The attorney for the man whose death sentence was commuted to life in prison Friday, days before his scheduled execution, says he wants to see his client exonerated.
Kimber Edwards had been scheduled to die by lethal injection Tuesday at the prison in Bonne Terre for hiring a man to kill his ex-wife. Orthell Wilson was convicted of carrying out that murder by shooting Kimberly Cantrell twice in the head in her University City apartment on August 22, 2000. Governor Jay Nixon (D) on Friday commuted Edwards’ sentence to life in prison without parole.
One of Edwards’ attorneys is Jeremy Weis, who says he’s pleased by the decision but still wants more for Edwards.
“I don’t think the work is done on the case,” Weis told Missourinet. “As cases get closer to an ultimate execution date some people do come forward and some information that maybe you didn’t know or people may be more willing to talk as it gets towards the end. Some of that has come forward.”
Wilson, who said in 2000 that Edwards hired him to kill Cantrell, has since recanted that statement and now claims Edwards had nothing to do with the crime. Weis says that isn’t all that has “come forward.”

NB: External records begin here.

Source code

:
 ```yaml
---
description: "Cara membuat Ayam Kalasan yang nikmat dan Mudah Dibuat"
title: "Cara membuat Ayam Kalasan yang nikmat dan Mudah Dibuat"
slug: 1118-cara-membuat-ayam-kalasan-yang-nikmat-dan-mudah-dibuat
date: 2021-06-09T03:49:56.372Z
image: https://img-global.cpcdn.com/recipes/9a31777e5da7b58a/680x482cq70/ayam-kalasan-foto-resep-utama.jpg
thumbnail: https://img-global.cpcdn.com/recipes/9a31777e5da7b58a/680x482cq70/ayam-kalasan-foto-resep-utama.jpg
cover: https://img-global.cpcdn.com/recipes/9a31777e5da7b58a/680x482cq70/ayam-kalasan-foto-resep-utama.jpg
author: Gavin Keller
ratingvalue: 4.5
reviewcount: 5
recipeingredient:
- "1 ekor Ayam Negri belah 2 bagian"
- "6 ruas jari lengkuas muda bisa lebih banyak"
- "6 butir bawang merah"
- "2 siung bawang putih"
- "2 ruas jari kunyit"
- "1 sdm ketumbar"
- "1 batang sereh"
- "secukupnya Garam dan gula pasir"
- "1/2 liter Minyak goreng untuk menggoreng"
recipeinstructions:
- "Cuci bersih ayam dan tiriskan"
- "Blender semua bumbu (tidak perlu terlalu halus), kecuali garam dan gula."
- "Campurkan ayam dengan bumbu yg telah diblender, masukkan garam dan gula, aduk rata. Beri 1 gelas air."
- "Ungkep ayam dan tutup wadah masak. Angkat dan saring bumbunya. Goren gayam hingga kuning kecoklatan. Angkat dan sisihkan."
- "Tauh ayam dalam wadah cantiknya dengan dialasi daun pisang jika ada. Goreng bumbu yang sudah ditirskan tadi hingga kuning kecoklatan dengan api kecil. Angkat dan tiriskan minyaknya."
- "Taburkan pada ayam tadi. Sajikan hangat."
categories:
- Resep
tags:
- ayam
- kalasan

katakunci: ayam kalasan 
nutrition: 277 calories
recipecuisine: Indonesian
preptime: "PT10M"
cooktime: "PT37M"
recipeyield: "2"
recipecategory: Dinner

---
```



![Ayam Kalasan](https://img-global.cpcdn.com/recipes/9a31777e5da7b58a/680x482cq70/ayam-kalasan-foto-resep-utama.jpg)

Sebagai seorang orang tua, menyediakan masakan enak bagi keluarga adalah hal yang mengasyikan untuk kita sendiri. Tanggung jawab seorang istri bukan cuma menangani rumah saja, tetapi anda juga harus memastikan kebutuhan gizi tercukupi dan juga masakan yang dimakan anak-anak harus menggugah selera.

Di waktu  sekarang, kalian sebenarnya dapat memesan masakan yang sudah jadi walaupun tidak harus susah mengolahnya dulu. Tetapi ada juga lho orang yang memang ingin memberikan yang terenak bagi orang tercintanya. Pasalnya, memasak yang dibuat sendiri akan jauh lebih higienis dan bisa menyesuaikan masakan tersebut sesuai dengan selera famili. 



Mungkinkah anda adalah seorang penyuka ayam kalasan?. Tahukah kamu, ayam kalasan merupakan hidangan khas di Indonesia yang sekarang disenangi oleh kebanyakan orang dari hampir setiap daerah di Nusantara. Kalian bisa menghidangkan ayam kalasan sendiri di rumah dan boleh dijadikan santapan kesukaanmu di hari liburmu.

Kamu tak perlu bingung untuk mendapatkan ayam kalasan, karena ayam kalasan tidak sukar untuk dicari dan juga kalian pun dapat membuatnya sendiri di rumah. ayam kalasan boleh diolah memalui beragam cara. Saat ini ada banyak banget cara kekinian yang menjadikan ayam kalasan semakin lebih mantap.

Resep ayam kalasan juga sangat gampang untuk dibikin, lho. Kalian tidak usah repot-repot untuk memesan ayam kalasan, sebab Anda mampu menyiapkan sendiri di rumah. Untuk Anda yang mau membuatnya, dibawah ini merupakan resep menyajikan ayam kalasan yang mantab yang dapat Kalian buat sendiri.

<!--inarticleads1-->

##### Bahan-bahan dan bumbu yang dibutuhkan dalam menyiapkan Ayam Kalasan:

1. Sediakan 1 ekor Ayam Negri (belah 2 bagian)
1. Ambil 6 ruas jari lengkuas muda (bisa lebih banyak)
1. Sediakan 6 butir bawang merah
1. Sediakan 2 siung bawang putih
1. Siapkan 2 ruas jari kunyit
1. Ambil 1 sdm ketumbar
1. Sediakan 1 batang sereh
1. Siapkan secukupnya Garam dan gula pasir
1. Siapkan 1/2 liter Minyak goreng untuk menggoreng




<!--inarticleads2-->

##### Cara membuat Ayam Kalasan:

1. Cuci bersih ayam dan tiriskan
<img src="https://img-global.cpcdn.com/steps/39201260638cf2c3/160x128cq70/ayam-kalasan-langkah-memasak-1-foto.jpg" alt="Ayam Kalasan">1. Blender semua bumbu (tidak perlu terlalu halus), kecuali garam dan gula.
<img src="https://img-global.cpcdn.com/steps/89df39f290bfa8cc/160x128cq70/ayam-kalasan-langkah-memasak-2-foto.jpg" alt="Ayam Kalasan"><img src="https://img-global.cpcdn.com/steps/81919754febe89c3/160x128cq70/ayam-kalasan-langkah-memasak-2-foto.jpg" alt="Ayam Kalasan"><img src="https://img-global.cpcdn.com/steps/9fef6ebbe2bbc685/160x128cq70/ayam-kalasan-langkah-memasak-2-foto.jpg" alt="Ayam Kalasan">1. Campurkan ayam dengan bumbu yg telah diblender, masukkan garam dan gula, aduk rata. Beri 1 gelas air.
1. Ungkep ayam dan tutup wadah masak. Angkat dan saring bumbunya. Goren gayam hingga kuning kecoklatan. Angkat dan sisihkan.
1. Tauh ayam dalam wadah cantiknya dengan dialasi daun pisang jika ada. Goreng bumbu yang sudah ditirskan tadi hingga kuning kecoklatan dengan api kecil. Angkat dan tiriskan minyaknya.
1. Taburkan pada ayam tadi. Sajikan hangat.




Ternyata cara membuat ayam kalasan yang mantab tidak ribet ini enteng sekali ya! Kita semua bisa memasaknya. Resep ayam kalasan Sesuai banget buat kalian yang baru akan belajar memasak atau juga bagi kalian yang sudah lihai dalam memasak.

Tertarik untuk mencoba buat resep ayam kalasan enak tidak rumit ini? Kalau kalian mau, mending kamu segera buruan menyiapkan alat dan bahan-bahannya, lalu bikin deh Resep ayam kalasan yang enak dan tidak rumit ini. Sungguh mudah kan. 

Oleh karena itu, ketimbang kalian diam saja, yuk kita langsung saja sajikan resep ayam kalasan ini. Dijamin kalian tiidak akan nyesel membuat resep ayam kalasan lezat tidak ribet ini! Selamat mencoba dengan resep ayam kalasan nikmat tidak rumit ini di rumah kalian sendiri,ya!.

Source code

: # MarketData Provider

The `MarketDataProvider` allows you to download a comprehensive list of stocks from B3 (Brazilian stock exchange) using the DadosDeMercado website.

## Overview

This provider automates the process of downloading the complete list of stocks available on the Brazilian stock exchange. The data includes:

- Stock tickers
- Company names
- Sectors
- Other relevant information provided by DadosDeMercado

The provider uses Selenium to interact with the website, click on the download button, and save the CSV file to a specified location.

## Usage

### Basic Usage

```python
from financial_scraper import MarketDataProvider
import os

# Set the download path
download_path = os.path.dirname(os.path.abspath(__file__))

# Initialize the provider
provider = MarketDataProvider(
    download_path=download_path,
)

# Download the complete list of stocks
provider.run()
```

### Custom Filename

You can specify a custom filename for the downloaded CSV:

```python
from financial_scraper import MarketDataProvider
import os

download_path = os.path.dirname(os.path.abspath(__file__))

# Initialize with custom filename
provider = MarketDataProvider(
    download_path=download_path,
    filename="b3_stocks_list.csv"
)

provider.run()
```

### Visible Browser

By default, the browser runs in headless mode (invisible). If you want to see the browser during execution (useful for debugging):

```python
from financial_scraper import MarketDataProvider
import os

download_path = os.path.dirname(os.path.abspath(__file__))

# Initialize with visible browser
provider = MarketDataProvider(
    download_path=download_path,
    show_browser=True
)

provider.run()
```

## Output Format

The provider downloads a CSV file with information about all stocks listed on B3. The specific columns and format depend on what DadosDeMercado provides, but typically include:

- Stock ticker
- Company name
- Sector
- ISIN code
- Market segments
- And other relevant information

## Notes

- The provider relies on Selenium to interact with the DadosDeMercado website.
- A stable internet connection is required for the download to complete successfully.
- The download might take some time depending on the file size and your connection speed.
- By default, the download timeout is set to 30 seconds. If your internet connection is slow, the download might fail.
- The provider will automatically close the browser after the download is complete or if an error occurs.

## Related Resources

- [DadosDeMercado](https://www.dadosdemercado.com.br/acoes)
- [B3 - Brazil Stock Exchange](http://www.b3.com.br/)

“Orthell was certainly the primary driver in the prosecution of Mr. Edwards,” said Weis. “Also the testimony of [Wilson’s] brother, Hughie. I don’t want to say much more about that, but I do think there will be more coming forward in the future related to this case, because I don’t think it’s over.”
“I don’t think this is the end. I don’t think this should be the end. I don’t think he deserves to spend the rest of his life in prison because I think he deserves the opportunity to prove that he didn’t have anything to do with the murder of Miss Cantrell,” said Weis.
Any further effort on Edwards’ behalf won’t come immediately. Weis says he must shift his attention to his next case.
“I represent Ernest Johnson, and he is scheduled for execution on November 3, so my focuses will now turn to him at least in the foreseeable future,” said Weis. “But I think over the course of the next few months we’ll continue to work with Mr. Edwards on his defense and see what we can get done.”